In general, an analog to digital converter (Analog to Digital Converter) uses a dynamic bias circuit as a built-in bias circuit. This approach allows the pipelined ADC to have different powers for different operating frequencies, allowing power consumption to be optimized. Through this mechanism, pipelined ADCs can be operated at different frequencies without the need to design different pipelined ADCs for different operating frequencies.

The ADC typically uses a voltage-to-current circuit and a fixed resistor to generate a fixed bias current. The dynamic bias circuit uses an equivalent variable resistor to generate different bias currents. For example, a switch capacitor circuit can be utilized as an equivalent variable resistor. If the capacitance of the switched capacitor circuit is charged and discharged with signals of different frequencies, it can be regarded as a resistance that varies with frequency. Therefore, such a voltage-to-current circuit can change the current according to the frequency.

However, when the frequency of the signal is too low, the capacitor may generate a leakage current when charging. Therefore, when the signal frequency is low, the dynamic bias circuit may lose accuracy.

It is an object of the present invention to provide a current supply system that is operable at low frequencies.

Another object of the present invention is to provide an analog digital circuit that can operate at low frequencies.

Another object of the present invention is to provide a current supply method that can provide a fixed current at a low frequency.

An embodiment of the present invention provides a current supply system for providing an output current, comprising: a frequency detecting circuit for receiving at least one input signal and detecting a frequency of the input signal; and a frequency control current providing a circuit, when the frequency of the input signal is at a first predetermined range, providing the output current according to the frequency of the input signal; and a predetermined current supply circuit, when the frequency of the input signal is not in the first predetermined range Providing the output current having a first predetermined current value.

Another embodiment of the present invention discloses a type of ratio converter including a bias current supply circuit. The bias current supply circuit includes: a frequency detecting circuit for receiving at least one input signal and detecting a frequency of the input signal; and a frequency control current providing circuit, when the frequency of the input signal is at a first predetermined Providing the bias current according to the frequency of the input signal; and a predetermined current supply circuit, when the frequency of the input signal is not in the first predetermined range, providing the current value as a first current predetermined value Bias current.

Another embodiment of the present invention discloses a current supply method for providing an output current, comprising: (a) detecting a frequency of an input signal; and (b) when the frequency of the input signal is within a first predetermined range Providing the output current according to the frequency of the input signal; and (c) providing the output current having a first predetermined current value when the frequency of the input signal is not in the first predetermined range.

With the foregoing embodiments, a fixed current can be supplied when the input signal frequency is low to avoid the problem of leakage current in the prior art. In addition, the current can be limited when the frequency is high to avoid excessive current. Moreover, the present invention further provides a multi-segment current supply mechanism, which makes the design more applicable.

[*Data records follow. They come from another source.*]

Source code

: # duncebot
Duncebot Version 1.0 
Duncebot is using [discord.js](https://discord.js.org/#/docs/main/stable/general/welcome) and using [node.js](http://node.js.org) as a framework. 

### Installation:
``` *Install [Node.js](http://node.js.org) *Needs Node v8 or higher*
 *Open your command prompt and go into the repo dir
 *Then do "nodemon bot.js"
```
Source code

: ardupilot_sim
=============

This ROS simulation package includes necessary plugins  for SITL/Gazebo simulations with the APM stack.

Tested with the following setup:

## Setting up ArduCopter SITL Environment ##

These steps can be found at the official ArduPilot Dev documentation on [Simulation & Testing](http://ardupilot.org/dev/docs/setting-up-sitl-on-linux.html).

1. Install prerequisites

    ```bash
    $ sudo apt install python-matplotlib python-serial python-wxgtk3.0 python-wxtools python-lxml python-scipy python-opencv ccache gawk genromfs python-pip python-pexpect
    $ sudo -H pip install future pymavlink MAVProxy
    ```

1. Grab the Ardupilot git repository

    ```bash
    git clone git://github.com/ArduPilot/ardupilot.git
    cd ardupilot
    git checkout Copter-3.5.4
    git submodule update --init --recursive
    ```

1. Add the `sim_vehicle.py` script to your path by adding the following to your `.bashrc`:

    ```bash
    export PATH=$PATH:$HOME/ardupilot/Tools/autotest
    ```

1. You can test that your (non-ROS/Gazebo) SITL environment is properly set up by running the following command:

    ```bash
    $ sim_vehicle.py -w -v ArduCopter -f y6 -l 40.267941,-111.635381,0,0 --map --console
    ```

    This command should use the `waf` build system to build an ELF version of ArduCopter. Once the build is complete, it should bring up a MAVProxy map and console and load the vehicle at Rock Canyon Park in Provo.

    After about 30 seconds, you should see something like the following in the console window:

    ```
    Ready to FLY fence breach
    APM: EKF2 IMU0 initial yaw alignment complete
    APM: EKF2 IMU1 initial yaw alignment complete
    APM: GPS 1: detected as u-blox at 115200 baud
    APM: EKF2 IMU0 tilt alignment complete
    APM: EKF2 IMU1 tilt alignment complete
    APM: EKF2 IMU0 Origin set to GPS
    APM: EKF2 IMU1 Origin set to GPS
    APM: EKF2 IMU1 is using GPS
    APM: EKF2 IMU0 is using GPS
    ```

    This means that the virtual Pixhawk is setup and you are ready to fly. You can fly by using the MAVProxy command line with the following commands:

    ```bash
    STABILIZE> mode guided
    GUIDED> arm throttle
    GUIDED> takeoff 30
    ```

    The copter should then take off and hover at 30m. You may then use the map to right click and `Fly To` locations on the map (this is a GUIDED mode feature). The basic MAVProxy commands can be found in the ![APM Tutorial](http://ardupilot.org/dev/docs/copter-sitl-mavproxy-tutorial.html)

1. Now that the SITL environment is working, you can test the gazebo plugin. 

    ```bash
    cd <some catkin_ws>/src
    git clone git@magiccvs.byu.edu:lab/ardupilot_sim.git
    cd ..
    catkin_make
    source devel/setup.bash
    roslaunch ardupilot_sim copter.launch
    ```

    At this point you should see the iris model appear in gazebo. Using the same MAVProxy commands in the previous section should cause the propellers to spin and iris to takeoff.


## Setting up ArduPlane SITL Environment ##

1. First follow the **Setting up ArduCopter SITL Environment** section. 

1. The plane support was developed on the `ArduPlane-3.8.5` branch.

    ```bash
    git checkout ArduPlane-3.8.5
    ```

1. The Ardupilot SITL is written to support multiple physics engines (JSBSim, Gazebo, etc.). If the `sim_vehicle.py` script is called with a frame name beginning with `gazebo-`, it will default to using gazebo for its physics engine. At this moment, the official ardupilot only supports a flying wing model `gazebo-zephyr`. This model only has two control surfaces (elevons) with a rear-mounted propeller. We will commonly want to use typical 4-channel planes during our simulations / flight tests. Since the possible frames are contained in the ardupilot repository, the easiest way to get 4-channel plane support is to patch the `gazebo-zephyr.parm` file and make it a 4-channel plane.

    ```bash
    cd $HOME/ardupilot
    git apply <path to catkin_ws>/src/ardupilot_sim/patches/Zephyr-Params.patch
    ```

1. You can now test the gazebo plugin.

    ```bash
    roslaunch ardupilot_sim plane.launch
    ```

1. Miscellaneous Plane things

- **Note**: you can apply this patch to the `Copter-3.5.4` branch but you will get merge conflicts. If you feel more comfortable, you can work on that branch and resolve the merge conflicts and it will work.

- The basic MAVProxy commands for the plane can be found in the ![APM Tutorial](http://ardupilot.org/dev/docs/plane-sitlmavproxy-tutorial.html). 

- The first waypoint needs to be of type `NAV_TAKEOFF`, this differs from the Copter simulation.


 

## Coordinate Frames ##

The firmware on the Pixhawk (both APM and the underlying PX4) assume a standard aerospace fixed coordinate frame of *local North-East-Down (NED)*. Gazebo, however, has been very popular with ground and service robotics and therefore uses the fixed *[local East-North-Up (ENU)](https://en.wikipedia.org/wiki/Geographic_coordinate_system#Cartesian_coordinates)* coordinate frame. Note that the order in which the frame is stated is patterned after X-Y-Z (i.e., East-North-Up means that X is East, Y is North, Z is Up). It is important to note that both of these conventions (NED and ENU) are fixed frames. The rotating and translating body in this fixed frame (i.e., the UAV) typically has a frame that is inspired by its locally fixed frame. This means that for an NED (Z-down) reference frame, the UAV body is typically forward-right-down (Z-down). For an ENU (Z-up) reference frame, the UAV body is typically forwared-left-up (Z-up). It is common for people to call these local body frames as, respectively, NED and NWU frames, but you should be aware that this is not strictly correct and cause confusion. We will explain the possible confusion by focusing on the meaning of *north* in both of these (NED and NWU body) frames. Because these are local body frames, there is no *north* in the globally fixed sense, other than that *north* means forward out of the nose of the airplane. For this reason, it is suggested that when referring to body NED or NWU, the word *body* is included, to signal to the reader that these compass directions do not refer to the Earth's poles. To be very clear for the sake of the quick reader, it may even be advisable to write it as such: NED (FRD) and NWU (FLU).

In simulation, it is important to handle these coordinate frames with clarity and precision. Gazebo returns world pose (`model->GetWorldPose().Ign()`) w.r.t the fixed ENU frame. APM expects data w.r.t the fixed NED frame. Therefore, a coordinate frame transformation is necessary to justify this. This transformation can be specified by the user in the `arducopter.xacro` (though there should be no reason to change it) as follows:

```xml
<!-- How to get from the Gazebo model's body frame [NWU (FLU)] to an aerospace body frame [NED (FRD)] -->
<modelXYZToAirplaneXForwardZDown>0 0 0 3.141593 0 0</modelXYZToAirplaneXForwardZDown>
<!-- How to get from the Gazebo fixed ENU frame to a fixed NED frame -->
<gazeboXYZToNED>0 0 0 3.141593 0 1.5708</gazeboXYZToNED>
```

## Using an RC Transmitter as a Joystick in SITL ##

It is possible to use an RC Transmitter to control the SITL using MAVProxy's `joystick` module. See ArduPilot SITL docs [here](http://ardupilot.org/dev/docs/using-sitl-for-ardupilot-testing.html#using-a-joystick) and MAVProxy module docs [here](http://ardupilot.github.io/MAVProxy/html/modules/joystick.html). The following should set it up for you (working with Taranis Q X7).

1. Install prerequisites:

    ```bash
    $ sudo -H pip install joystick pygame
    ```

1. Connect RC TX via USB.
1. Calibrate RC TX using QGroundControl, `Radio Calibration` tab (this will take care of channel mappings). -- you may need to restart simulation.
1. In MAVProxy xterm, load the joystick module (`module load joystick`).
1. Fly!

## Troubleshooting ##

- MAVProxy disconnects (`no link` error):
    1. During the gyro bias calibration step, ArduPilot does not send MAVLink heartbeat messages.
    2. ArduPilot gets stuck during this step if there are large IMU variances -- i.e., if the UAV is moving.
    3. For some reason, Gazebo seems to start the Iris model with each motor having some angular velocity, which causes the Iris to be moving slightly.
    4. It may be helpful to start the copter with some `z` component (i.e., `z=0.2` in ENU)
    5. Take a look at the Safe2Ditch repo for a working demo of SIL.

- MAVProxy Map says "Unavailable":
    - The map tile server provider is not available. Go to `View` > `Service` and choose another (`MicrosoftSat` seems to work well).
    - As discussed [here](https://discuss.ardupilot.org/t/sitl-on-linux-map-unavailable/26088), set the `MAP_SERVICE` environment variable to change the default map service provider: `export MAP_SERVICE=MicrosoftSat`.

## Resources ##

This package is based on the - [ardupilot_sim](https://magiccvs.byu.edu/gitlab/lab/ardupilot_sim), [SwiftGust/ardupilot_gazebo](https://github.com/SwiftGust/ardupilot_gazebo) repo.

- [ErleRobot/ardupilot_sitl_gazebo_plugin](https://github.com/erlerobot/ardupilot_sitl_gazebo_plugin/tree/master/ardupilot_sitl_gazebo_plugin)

Certain terms are used throughout the description and following claims to refer to particular elements. Those of ordinary skill in the art should understand that a hardware manufacturer may refer to the same component by a different noun. The scope of this specification and the subsequent patent application do not use the difference of the names as the means for distinguishing the elements, but the difference in function of the elements as the criterion for distinguishing. The term "including" as used throughout the specification and subsequent claims is an open term and should be interpreted as "including but not limited to". In addition, the term "coupled" is used herein to include any direct and indirect electrical connection. Therefore, if a first device is coupled to a second device, it means that the first device can be directly electrically connected to the second device or indirectly electrically connected to the second device through other devices or connection means.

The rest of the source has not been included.